Some years ago, I was approached by a producer in San Francisco about coming on board as the Director of a TV Pilot called “Firehouse Chefs.” Good idea, I thought, and it still is a good idea. Firemen can always be seen going up and down the aisles shopping for food to cook for each other when they’re on duty and living at the firehouse.
The host of the show was a handsome middle-aged fireman who had appeared on several local TV stations sharing his recipes with the viewers. And he really did know how to cook. The producer arranged for us to shoot at the fire station where the San Francisco fire boat was docked. I had gone there and signed off on the location although it was near the Oakland Bay bridge and traffic noise would be a slight issue.

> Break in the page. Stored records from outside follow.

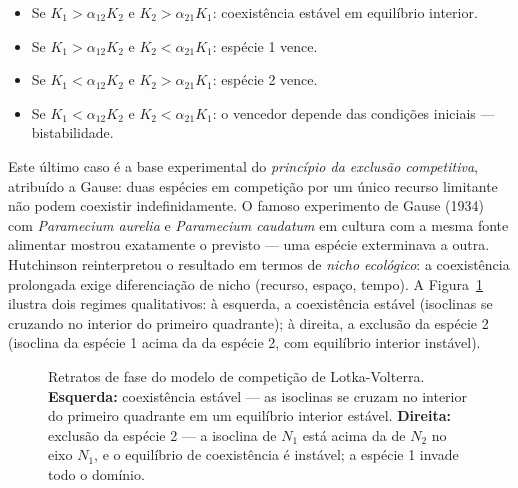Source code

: \begin{itemize}
\item Se $K_1 > \alpha_{12} K_2$ e $K_2 > \alpha_{21} K_1$: coexistência
  estável em equilíbrio interior.
\item Se $K_1 > \alpha_{12} K_2$ e $K_2 < \alpha_{21} K_1$: espécie 1 vence.
\item Se $K_1 < \alpha_{12} K_2$ e $K_2 > \alpha_{21} K_1$: espécie 2 vence.
\item Se $K_1 < \alpha_{12} K_2$ e $K_2 < \alpha_{21} K_1$: o vencedor
  depende das condições iniciais --- bistabilidade.
\end{itemize}

Este último caso é a base experimental do \emph{princípio da exclusão
competitiva}, atribuído a Gause: duas espécies em competição por um único
recurso limitante não podem coexistir indefinidamente. O famoso experimento
de Gause (1934) com \textit{Paramecium aurelia} e \textit{Paramecium caudatum}
em cultura com a mesma fonte alimentar mostrou exatamente o previsto --- uma
espécie exterminava a outra. Hutchinson reinterpretou o resultado em termos de
\emph{nicho ecológico}: a coexistência prolongada exige diferenciação de nicho
(recurso, espaço, tempo). A Figura~\ref{fig:10-competicao} ilustra dois
regimes qualitativos: à esquerda, a coexistência estável (isoclinas se
cruzando no interior do primeiro quadrante); à direita, a exclusão da
espécie 2 (isoclina da espécie 1 acima da da espécie 2, com equilíbrio
interior instável).

\begin{figure}[htbp]
\centering
{}
\caption{Retratos de fase do modelo de competição de Lotka-Volterra. \textbf{Esquerda:} coexistência estável --- as isoclinas se cruzam no interior do primeiro quadrante em um equilíbrio interior estável. \textbf{Direita:} exclusão da espécie 2 --- a isoclina de $N_1$ está acima da de $N_2$ no eixo $N_1$, e o equilíbrio de coexistência é instável; a espécie 1 invade todo o domínio.}
\label{fig:10-competicao}
\end{figure}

What I didn’t know is the Navy Blue Angel precision aerial team would be a sound issue…because the day of the shoot just happened to be Navy Day, a yearly occurence in the city of San Francisco, which meant that Navy jets were flying very low and very often near the firehouse where we were shooting with the host and guest fireman from the firehouse with the…fire boat. No. There was no fire boat. Midway through the shoot its engines came to life and it sailed away because, of course, it was Navy Day. But the guest fireman, a likeable chap, assured me the fireboat would return after it performed shooting water high into the air for the crowds of people assembled near the wharfs by San Francisco Bay.

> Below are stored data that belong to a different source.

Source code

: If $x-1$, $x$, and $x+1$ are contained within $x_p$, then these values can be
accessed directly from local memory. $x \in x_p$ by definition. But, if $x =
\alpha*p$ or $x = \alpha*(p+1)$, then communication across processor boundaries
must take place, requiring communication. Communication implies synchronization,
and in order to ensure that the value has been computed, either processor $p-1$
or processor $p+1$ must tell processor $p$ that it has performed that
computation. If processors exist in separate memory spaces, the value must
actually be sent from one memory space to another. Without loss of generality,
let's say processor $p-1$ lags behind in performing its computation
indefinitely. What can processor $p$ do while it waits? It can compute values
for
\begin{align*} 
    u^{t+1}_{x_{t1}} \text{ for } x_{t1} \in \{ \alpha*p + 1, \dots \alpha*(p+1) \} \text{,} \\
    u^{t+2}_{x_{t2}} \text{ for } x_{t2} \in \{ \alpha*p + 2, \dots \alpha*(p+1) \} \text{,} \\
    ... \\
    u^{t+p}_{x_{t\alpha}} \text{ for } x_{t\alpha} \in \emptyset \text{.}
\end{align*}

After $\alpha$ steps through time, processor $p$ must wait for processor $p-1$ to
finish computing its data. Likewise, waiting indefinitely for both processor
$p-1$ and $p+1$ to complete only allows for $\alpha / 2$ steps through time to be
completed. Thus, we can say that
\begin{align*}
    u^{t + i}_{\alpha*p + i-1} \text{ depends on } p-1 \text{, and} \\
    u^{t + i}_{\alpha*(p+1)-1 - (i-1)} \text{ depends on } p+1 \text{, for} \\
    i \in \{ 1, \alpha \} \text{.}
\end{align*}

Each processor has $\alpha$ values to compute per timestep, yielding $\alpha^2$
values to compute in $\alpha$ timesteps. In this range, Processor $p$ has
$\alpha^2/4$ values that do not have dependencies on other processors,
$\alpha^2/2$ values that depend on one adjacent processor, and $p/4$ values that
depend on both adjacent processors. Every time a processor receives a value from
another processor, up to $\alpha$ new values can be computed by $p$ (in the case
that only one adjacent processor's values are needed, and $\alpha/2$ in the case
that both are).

The cooking show called for the main recipe to be barbecued filet of salmon. And what a beautiful speciman of salmon it was. As our genial fireman host was filleting the red beauty, and in my rush to get a clean take before all hell broke lose with the Blue Angels flying just a few feet above where we were shooting, the guest fireman, when describing how to hold the salmon for filleting it, uttered the words “neck of the fish…” It was undetected by me, and there was no way to change it without going back to re-shoot the segment in San Francisco, which our meager budget did not permit. The show wasn’t terrible, but it wasn’t great, either. It didn’t sell. There was no Cooking Channel back then. But the “neck of the fish” lives on in my mind, and maybe millions of years from now, evolution will deem it necessary for some species indeed, to have necks.
THE SMELL OF THE WINE
Some years later, I came up with a concept for another cooking show, “Magic Stew.”Simple concept: the female host, a good cook, has a helper who is a magician . He can conjure up additional items the cook needs for her recipe. My agent found an investor and the magician. I cast the lead, the female host, a high energy gal who knew how to cook. There were several stipulations that came along with the money. The agent’s wife had to be the co-producer, and the agent had a friend who would supply the video cameras, monitors, grip and electrical equipment.

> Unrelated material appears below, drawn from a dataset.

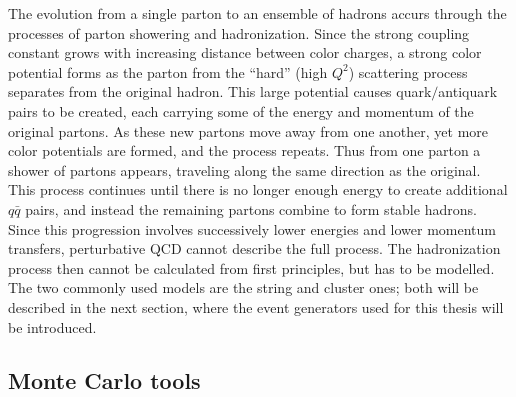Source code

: The evolution from a single parton to an ensemble of hadrons accurs through the processes of parton showering and hadronization. Since the strong coupling constant grows with increasing distance between color charges, a strong color potential forms as the parton from the ``hard'' (high $Q^2$) scattering process separates from the original hadron. This large potential causes quark$/$antiquark pairs to be created, each carrying some of the energy and momentum of the original partons. As these new partons move away from one another, yet more color potentials are formed, and the process repeats. Thus from one parton a shower of partons appears, traveling along the same direction as the original.  This process continues until there is no longer enough energy to create additional $q\bar{q}$ pairs, and instead the remaining partons combine to form stable hadrons. Since this progression involves successively lower energies and lower momentum transfers, perturbative QCD cannot describe the full process.  The hadronization process then cannot be calculated from first principles, but has to be modelled. The two commonly used models are the string and cluster ones; both will be described in the next section, where the event generators used for this thesis will be introduced.


\subsection{Monte Carlo tools}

I kept calling for a rehearsal before the shoot but it never happened. The magician was getting nervous and so was I. Not only did the magic tricks have to be practiced but the chemistry between the two principals had to be worked out…or so I thought. But the days just kept ticking by, and the gal was unavailable. “Always working,” she said when I contacted her. I considered replacing her, but I didn’t. Big mistake.
The day of the shoot the two principals finally met. The gal was so-ooo high energy, she overwhelmed the host — and I couldn’t control her.
The video cameras didn’t have playback capabilities, or so I was told. I couldn’t review the takes. To make matters worse, my co-producer, who was supposed to watch the monitors, didn’t. I looked over at her and, low and behold, she was sleeping! Unfortunately, I couldn’t be inside the kitchen because it was in a private home and when filled with the talent, production people, and equipment, was suddenly very very small.
I had a food stylist who prepared the ingredients for dishes at a nearby house. There was a constant stream of food deliveries while the shoot was in progress. Occasionally we had to stop shooting because flights leaving Bob Hope Airport could be heard, so I had to juggle the takes between the food being prepared and available and distant airplane noise not interfering with the sound quality.
To finish off the meal a glass of wine was to be poured. The trick here was there was a bottle of white wine but red wine was the proper choice to accompany the meal. Of course the magician could change it from white to red, and he did. It was the smoothest trick in the entire show. But… as he sniffed the glass of instantaneous red wine, he said “Ah, the smell of wine…” You cannot say this on a show that professes to be about cooking. Even if the show had sold the host and the magician would have self-destructed, if I didn’t kill them first.